Problem description >> Once you reach the line containing "Báo cáo nghiên" in the entries below, write out that line and each one after it down to the line containing "Automata-Based Behavioral Protocol", exactly and with nothing added.

Data excerpts >>

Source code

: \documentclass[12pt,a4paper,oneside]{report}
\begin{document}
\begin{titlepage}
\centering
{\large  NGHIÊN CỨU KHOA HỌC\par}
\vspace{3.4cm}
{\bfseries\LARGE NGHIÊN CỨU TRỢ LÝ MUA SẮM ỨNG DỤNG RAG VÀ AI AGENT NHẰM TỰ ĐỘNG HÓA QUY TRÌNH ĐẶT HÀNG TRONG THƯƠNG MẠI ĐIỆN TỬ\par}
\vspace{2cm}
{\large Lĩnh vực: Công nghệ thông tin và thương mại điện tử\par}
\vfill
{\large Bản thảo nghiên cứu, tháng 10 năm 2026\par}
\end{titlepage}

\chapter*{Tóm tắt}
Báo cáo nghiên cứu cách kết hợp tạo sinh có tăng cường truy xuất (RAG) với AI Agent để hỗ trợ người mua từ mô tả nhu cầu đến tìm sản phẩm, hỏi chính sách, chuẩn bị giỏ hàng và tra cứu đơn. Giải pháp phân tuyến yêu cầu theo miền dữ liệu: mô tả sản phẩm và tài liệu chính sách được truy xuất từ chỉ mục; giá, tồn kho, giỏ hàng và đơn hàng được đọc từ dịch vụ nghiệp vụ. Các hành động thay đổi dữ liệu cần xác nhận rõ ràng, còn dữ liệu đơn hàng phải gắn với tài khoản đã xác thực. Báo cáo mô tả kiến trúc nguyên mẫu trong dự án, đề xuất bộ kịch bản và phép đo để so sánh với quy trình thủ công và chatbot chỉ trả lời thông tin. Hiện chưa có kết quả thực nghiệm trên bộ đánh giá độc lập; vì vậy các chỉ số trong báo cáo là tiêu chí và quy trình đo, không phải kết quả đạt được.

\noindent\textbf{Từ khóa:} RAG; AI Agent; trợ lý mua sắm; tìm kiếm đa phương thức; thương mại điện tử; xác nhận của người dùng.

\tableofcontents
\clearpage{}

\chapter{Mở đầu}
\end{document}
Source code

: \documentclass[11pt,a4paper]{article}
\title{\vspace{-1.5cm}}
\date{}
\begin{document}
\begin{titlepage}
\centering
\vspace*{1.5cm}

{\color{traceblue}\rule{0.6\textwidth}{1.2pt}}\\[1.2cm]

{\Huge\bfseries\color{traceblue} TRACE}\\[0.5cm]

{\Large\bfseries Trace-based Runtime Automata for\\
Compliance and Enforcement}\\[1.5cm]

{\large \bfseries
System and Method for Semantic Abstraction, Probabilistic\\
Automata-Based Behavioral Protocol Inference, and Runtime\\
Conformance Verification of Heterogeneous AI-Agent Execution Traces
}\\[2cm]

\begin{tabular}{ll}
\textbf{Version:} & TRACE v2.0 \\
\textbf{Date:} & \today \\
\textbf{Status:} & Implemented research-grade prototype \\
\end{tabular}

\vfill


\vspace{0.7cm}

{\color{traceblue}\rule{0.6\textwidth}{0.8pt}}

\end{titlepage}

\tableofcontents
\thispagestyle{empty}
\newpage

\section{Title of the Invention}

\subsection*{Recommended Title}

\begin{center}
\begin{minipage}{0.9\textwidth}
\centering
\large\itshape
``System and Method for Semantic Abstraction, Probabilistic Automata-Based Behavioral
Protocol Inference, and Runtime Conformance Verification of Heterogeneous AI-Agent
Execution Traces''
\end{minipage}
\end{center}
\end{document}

Answer to this task >>
Báo cáo nghiên cứu cách kết hợp tạo sinh có tăng cường truy xuất (RAG) với AI Agent để hỗ trợ người mua từ mô tả nhu cầu đến tìm sản phẩm, hỏi chính sách, chuẩn bị giỏ hàng và tra cứu đơn. Giải pháp phân tuyến yêu cầu theo miền dữ liệu: mô tả sản phẩm và tài liệu chính sách được truy xuất từ chỉ mục; giá, tồn kho, giỏ hàng và đơn hàng được đọc từ dịch vụ nghiệp vụ. Các hành động thay đổi dữ liệu cần xác nhận rõ ràng, còn dữ liệu đơn hàng phải gắn với tài khoản đã xác thực. Báo cáo mô tả kiến trúc nguyên mẫu trong dự án, đề xuất bộ kịch bản và phép đo để so sánh với quy trình thủ công và chatbot chỉ trả lời thông tin. Hiện chưa có kết quả thực nghiệm trên bộ đánh giá độc lập; vì vậy các chỉ số trong báo cáo là tiêu chí và quy trình đo, không phải kết quả đạt được.

\noindent\textbf{Từ khóa:} RAG; AI Agent; trợ lý mua sắm; tìm kiếm đa phương thức; thương mại điện tử; xác nhận của người dùng.

\tableofcontents
\clearpage{}

\chapter{Mở đầu}
\end{document}
Source code

: \documentclass[11pt,a4paper]{article}
\title{\vspace{-1.5cm}}
\date{}
\begin{document}
\begin{titlepage}
\centering
\vspace*{1.5cm}

{\color{traceblue}\rule{0.6\textwidth}{1.2pt}}\\[1.2cm]

{\Huge\bfseries\color{traceblue} TRACE}\\[0.5cm]

{\Large\bfseries Trace-based Runtime Automata for\\
Compliance and Enforcement}\\[1.5cm]

{\large \bfseries
System and Method for Semantic Abstraction, Probabilistic\\
Automata-Based Behavioral Protocol Inference, and Runtime\\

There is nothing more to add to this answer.